(Beginning of DATA PROVIDED)
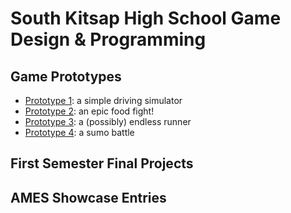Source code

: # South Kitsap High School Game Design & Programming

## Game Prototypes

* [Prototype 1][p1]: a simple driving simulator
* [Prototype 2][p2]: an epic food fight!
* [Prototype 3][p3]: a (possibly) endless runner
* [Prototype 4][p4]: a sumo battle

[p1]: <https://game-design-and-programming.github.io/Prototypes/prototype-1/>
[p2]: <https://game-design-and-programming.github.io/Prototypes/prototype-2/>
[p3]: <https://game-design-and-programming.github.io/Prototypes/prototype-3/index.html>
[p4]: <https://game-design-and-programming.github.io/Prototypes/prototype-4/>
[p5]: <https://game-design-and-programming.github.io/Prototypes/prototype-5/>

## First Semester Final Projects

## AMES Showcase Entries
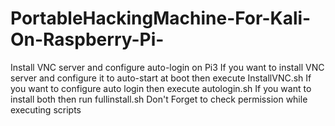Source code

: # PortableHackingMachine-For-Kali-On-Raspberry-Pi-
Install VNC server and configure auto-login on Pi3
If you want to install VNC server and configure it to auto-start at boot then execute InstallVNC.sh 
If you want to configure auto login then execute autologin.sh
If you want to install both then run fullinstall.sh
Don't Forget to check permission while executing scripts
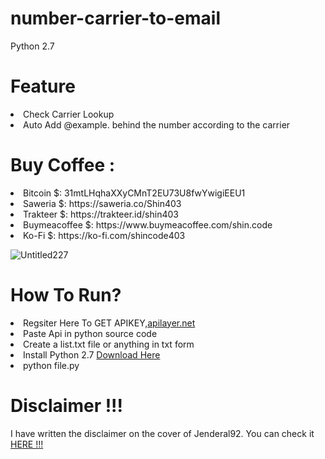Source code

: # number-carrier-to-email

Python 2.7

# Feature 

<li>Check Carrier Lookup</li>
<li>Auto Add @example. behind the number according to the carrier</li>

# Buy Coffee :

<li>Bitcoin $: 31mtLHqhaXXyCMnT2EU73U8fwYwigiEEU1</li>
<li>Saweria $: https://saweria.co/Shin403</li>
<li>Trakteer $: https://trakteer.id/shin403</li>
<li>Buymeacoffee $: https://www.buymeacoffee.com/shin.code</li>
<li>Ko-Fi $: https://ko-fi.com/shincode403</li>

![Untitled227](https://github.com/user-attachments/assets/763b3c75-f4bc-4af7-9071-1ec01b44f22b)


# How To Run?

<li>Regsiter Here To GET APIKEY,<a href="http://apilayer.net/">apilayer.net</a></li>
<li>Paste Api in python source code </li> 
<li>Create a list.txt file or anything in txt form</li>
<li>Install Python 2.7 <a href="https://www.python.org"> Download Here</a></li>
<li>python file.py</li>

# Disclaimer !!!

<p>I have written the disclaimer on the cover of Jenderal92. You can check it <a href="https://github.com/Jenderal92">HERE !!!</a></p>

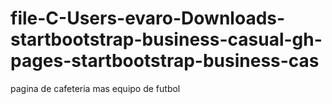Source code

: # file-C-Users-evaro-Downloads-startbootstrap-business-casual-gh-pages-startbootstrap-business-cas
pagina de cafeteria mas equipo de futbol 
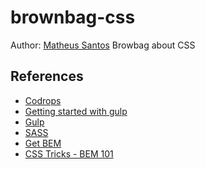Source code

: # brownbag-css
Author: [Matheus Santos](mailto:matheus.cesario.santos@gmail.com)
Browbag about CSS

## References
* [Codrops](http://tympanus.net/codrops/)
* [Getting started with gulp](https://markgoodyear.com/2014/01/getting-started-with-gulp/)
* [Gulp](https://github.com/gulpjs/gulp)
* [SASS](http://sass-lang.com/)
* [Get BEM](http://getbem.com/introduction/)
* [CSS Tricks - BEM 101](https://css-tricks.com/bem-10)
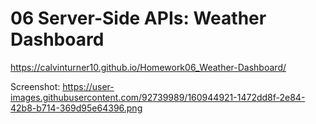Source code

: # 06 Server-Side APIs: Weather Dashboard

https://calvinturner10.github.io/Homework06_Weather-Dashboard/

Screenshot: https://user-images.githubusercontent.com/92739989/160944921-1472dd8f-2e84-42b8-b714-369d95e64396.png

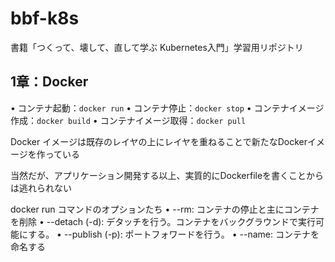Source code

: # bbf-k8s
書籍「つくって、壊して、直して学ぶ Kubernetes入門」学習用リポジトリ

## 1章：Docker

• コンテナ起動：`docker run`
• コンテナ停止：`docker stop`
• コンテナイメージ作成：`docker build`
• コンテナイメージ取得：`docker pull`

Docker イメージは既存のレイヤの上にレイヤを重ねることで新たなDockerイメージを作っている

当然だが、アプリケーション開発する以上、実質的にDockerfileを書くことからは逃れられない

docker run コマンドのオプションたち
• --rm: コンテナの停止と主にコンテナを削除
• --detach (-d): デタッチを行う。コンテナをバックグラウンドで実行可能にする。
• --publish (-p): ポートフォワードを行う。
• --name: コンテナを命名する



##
(End of DATA PROVIDED)
### [PROMPT]
Among the entries, find every line holding "login" and return it.

### [RESPONSE]
Install VNC server and configure auto-login on Pi3
If you want to configure auto login then execute autologin.sh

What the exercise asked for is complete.